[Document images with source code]
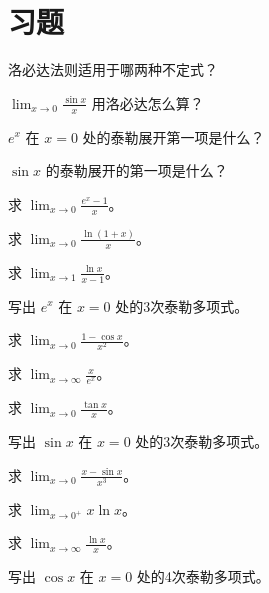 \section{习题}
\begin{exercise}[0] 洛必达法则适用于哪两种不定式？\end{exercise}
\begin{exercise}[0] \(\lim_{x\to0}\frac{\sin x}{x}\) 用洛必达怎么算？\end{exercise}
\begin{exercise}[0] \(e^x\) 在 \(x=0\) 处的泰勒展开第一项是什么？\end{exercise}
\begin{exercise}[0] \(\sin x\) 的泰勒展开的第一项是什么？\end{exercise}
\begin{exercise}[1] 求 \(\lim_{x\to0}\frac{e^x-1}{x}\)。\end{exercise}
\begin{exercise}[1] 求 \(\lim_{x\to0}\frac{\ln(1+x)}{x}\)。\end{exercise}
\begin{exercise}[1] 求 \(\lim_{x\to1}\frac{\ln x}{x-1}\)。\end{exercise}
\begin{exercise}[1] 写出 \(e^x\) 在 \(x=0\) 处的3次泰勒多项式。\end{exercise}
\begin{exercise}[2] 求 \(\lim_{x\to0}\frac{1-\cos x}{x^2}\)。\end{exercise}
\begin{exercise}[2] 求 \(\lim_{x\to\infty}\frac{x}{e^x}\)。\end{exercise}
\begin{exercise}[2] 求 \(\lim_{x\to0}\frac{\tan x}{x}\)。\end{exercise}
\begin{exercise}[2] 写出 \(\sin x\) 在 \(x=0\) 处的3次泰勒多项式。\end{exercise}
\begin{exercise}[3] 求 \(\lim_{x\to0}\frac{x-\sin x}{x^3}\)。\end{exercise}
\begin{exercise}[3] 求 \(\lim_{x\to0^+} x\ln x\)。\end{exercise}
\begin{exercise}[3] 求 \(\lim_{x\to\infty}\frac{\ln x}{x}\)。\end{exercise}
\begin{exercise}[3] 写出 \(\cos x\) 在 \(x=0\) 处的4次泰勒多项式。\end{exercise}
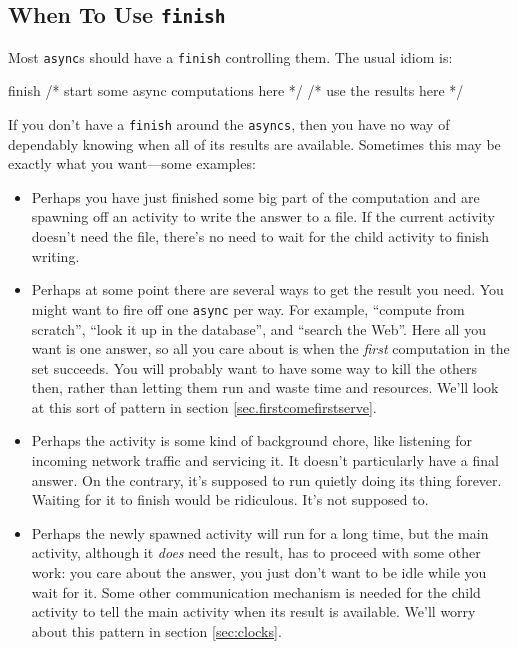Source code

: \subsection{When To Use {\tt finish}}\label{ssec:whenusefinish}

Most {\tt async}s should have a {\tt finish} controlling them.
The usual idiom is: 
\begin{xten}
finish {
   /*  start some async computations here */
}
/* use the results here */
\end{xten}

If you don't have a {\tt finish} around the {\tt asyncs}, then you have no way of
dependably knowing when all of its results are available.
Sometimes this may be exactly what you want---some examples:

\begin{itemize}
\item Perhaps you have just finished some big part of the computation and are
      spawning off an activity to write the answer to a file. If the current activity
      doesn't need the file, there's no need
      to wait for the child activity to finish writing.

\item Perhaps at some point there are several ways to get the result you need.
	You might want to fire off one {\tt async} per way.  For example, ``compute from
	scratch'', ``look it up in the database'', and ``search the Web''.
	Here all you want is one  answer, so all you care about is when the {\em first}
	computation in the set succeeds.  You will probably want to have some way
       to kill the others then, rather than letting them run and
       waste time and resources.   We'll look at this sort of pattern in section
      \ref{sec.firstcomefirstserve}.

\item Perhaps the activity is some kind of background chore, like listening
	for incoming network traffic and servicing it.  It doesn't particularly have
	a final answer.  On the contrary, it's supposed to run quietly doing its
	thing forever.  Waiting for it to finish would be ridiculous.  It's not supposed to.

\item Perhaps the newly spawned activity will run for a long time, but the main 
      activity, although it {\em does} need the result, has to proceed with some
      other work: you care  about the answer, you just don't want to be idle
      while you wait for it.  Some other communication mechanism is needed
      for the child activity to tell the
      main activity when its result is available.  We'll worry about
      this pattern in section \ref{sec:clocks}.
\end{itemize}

# [BRIEF]
Once you find the line with "You might want" in the entries above, output it and each line after it up to and including the line with "to kill the", and nothing else.

# [RESPONSE AREA]
	You might want to fire off one {\tt async} per way.  For example, ``compute from
	scratch'', ``look it up in the database'', and ``search the Web''.
	Here all you want is one  answer, so all you care about is when the {\em first}
	computation in the set succeeds.  You will probably want to have some way
       to kill the others then, rather than letting them run and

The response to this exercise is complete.